Putting Kournikova on the cover of Sports Illustrated is like putting the Montreal Expos on the cover of SI. Well, not exactly. Because adolescent teenagers aren't likely to keep a magazine featuring the Montreal Expos tucked underneath their mattresses. And I bet a magazine featuring the Montreal Expos isn't as likely to have sticky pages. And the cover doesn't feature Kournikova sliding across a clay court hitting a backhand, or in the middle of an overhead smash. No, this cover is just a head shot of Kournikova, lying prone and clutching a pillow. And it looks... airbrushed. Has SI lost that much readership to ESPN: The Magazine that they have to resort to this?

I might be able to understand this if both the NHL and NBA weren't in the midst of their playoffs, Barry Bonds wasn't on pace to break the home run record, and the Red Sox and Yankees weren't tied for first place. At least then they could argue that there was nothing else worthy of the cover. But SI has apparently decided that since their best selling issue every year is the Swimsuit Issue, they might as well abandon sports and go with what every marketing person knows all too well: Sex sells. I'm sure the article contains all the sordid details of her relationships with NHL stars Pavel Bure and Sergei Federov. And who knows... maybe they'll actually talk about tennis somewhere in there.

Transition

I wrote the above a few years ago in another node. Recently, the wise Lord Brawl suggested that perhaps it should be moved here. I agreed. However, now it is somewhat one-sided and topical, so I will do my best to supercede everything other writeup in this node.

Tennis

What a lot of people forget when they see Anna in the tabloids is that when she first started playing tennis, she was actually hyped for playing tennis. Her skill at the net got her compared to John McEnroe. In her first appearance in a major (the U.S. Open) she reached the fourth round before losing to Steffi Graf (then the #1 player in the world). By age 15 she was ranked 69 in the world, and became the youngest player ever to win a Federation Cup match, and only the second woman ever to reach the semifinals of her first Wimbledon. By 1998 she was regularly beating top 10 opponents, including a stretch where she defeated every player that had been #1 since 1987 in a span of three months. 1998 was also the first time she lost to anyone ranked lower than her (the streak had been an Open Era record). She finished the 2000 season ranked 8th in the world in singles, and earlier in the year she had been ranked #1 in doubles, having won the 1999 Australian Open titles with Martina Hingis.

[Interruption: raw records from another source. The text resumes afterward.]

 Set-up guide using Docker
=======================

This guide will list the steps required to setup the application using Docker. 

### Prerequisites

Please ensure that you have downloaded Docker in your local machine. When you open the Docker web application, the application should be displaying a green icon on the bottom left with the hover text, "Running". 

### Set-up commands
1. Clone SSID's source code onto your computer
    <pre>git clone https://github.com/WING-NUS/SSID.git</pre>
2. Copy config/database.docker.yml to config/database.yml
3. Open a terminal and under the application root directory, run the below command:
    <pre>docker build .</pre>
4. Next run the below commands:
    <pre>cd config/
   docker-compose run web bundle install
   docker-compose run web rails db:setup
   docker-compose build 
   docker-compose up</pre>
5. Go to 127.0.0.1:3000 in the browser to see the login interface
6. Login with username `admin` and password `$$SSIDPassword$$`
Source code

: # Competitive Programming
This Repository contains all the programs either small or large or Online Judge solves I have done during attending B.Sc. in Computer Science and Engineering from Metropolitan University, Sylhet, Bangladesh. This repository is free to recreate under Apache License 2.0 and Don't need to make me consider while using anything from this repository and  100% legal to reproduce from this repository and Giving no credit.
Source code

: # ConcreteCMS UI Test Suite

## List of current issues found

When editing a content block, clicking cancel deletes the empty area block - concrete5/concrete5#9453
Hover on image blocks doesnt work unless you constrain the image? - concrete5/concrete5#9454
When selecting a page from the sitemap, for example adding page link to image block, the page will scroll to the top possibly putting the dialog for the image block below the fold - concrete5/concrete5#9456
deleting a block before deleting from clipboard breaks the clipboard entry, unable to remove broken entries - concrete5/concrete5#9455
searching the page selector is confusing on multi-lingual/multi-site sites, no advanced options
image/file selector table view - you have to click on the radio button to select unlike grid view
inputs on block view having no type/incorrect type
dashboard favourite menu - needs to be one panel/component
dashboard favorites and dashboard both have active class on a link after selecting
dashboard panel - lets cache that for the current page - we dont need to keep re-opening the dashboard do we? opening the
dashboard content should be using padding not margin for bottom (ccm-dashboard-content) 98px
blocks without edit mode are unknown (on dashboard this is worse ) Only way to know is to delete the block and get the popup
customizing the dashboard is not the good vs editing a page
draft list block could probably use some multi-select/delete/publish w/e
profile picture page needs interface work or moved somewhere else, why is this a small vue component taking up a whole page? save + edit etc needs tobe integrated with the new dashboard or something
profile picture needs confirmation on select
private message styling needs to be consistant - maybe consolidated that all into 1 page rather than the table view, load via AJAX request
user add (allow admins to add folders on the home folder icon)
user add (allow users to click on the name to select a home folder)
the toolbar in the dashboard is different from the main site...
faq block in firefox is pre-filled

A lot of jokes fly around about whether or not Anna will play in some upcoming tournament, and whether or not she'll make it out of the first round. The fact is, she's had a laundry list of injuries, from stress fractures to a torn ankle ligament to a dislocated thumb. She spent a lot of 2002 and almost all of 2003 rehabing from a bad back. There's speculation that her injuries are a result of poor conditioning, and that maybe Anna cares more about her modelling and endorsement deals, and her jet-set lifestyle more than she does about tennis. I'm not sure whether this is true or not, but I'm also not sure it's relevant. She's made just over three million dollars playing tennis, and she's easily made ten times that with her other contracts. I think I'd focus on the latter of those, too, and if I were good enough to play professional tennis on the side, I'd pick up a racquet now and then. Most sports fans are not as forgiving.

Short Bio

Born in Moscow on June 7, 1981, Anna began playing tennis at age 5 and moved to Bradenton, Florida to attend the Nick Bollettieri Tennis Academy in 1992. She moved to Miami in 1997 where she currently resides. She was previously married to Sergei Federov and has also been linked to several other celebrities, including Pavel Bure and Enrique Inglesias.